# Finding a place to live in banff canada



## Guest

that is friggen awesome


----------



## Snowjoe

Nice! I've done the last 2 seasons out there an am looking to get out of staff accom this season, this should be helpful. :thumbsup:


----------



## Guest

whats out there in the way of nightlife?


----------



## Guest

*Banff Night Life*

The night life in banff is pretty good. There are alot of pubs and bars that always have cheap drinks, usually on sunshine villages pay day!!

As for clubs we only have two. Hoodoos and Aurora. They are small but fun for a while. Once the season gets going it's usually bars and house parties!

Ben


----------



## kyle16

I was up there for a week last february and it was a great time.

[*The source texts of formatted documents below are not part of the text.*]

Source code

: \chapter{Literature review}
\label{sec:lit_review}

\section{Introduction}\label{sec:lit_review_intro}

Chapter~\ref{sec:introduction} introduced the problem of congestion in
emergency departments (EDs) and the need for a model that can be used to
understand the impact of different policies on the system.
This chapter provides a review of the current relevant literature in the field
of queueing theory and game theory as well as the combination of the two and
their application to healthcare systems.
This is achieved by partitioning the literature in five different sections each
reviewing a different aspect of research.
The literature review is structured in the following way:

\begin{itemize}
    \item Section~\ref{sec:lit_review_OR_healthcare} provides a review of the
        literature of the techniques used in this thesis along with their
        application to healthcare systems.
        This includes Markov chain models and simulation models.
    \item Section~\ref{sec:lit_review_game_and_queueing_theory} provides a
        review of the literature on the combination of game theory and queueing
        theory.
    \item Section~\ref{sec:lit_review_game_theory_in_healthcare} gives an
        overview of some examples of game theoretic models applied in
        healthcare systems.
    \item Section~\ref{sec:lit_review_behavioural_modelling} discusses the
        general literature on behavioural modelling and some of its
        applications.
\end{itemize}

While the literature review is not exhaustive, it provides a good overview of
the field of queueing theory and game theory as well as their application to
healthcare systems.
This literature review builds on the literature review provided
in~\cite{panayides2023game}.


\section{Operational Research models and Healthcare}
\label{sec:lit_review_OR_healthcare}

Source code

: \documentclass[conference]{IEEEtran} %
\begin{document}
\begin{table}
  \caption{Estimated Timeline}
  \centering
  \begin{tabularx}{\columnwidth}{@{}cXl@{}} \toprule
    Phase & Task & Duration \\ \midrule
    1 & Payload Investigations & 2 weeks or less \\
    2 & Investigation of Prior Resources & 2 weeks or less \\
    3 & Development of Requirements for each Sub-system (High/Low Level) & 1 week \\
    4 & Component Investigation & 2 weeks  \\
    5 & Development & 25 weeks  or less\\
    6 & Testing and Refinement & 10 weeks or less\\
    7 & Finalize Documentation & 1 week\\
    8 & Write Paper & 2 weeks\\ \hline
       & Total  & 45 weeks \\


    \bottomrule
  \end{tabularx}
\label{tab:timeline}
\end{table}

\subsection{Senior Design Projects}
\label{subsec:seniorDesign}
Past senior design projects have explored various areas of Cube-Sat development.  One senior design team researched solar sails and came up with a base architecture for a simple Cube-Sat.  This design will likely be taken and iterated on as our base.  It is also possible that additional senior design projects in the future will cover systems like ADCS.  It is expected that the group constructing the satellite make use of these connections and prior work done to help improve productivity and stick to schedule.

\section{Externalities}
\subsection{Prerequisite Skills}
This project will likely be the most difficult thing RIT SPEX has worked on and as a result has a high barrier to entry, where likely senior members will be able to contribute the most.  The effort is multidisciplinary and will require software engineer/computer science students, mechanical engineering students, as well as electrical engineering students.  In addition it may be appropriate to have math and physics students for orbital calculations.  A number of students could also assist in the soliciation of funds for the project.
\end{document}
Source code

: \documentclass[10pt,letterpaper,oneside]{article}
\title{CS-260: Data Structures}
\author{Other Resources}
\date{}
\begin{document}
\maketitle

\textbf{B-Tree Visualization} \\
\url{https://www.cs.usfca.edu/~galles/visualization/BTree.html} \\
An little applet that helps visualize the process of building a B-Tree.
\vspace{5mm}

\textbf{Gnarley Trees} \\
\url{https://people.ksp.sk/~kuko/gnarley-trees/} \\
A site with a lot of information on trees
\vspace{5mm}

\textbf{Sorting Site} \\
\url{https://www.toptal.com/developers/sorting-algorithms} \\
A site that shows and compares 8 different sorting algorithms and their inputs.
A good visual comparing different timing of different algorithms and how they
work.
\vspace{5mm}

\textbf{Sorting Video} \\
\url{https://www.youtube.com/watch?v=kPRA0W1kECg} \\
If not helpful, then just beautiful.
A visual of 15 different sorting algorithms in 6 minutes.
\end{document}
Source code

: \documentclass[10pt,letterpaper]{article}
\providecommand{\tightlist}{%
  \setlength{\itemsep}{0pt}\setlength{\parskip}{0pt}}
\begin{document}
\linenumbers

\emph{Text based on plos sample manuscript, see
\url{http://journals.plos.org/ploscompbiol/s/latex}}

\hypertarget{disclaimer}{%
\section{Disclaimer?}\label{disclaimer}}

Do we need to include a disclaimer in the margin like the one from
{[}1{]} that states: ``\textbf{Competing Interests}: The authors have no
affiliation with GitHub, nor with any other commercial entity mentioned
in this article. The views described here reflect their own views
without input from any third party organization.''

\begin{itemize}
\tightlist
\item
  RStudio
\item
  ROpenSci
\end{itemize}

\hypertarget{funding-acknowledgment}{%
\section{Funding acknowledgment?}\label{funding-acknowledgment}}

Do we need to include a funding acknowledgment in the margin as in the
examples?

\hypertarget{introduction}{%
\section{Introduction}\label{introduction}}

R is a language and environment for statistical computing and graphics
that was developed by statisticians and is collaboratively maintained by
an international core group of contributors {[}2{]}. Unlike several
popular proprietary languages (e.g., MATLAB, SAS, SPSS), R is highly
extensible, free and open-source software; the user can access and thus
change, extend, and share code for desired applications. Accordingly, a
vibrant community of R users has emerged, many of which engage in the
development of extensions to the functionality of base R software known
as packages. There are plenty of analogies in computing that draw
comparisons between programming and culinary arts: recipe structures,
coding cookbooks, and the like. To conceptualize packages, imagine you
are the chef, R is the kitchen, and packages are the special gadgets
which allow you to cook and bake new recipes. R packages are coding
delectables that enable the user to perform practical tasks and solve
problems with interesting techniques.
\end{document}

The places that my friend and I frequented was Bruno's and St. James Gate. They had a good crowd, nice a chill. Bruno's was definately the best place to go just to shoot the s*** with locals. There were a couple more right in that area that I do not remember the names of that were also a lot of fun. I would love to live up there for a couple years to just work and board.


----------



## PaoloSmythe

i'm looking for a week long accommod if anyone might advise..... cheers yo!


----------



## Guest

Canmore is a good option too. It is very close to Banff and Sunshine as well, and is growing quickly. Canmore is right outside the park - like on the park boundary. It is still expensive, but not quite as much as Banff. There are plenty of hotels, motels, timeshares, hostels, etc. 
I live in Canmore and it is also full of ski resort staff. 
Paolo - it would be easier to point you in the right direction for accomadation in Banff if you were a bit more specific as to what you are looking for... :dunno: how much do you want to spend? 
Before I moved to Canmore I always stayed at the Sunshine Inn - now called the Sunshine mountain lodge. It is inexpensive, and it is the only ski out hotel in Banff park. It is right in Sunshine Village, and you get first tracks every morning. If you are into nightlife, its not the place to be. Hotel is accesible only via gondola, which doesn't run at night. Also food at the hotel is crazy expensive, and the rooms dont have fridges.


----------



## Guest

trevorslovechil said:


> Find seasonal accommodation in banff canada, rooms for rent and employment
> 
> hope this helps!


link doesnt work? im coming to banff for the 09/10 season. any hints or tips for finding work/accom in roughly late november/early december?
cheers


----------



## shredder07

vans13 said:


> link doesnt work? im coming to banff for the 09/10 season. any hints or tips for finding work/accom in roughly late november/early december?
> cheers


i'm doing the same thing, fortunately, i got an interview for sunshine village, so hopefully that works out. check out these websites for job postings

Job Resource Centre - Job Information - Employment Opportunities and Resources in Canmore and Banff, Alberta Canada
Job Bank - Search
Banff Hostels | Banff Backpacker Hostel > Working Holiday Makers
Careers at The Banff Centre

hopefully these websites help you out.

if anyone has any tips for finding accommodation for 2 i would really appreciate it


----------



## Guest

shredder07 said:


> i'm doing the same thing, fortunately, i got an interview for sunshine village, so hopefully that works out. check out these websites for job postings
> 
> Job Resource Centre - Job Information - Employment Opportunities and Resources in Canmore and Banff, Alberta Canada
> Job Bank - Search
> Banff Hostels | Banff Backpacker Hostel > Working Holiday Makers
> Careers at The Banff Centre
> 
> hopefully these websites help you out.


thanks heaps theyre great!!


----------



## Guest

The 2 clubs I like is: Hoodoos and Aurora. They are small but fun for a while.


----------



## chupacabraman

There are 4 Hostel style accommodations in Banff:

YWCA cheapest weekly rate, can include breakfasts, just over the bridge 1 block from downtown
Banff Locals (the brown building on Marten street, 313 i think, across from the Job Resource Center) 2nd cheapest weekly rate in town, downtown, pretty basic and strict
Samesun Hostel marten street & banff avenue corner, 4 blocks from downtown, standard hostel style and services (pool table, hot tub, etc)... LOTS of australians
The HI (hosteling international) is up on tunnel mountain, still within the townsite but pretty far from downtown, 20+ minute walk, bus service, great services, bar etc, tones of cool events going on

Otherwise you can check bulletin boards for postings. The best ones are: 1. downstairs Below the Lux Cinema (corner of Wolf&Bear) 2. Internet Cafes (there are only two) 3. Coffee Shops. By far #1 is the best one though.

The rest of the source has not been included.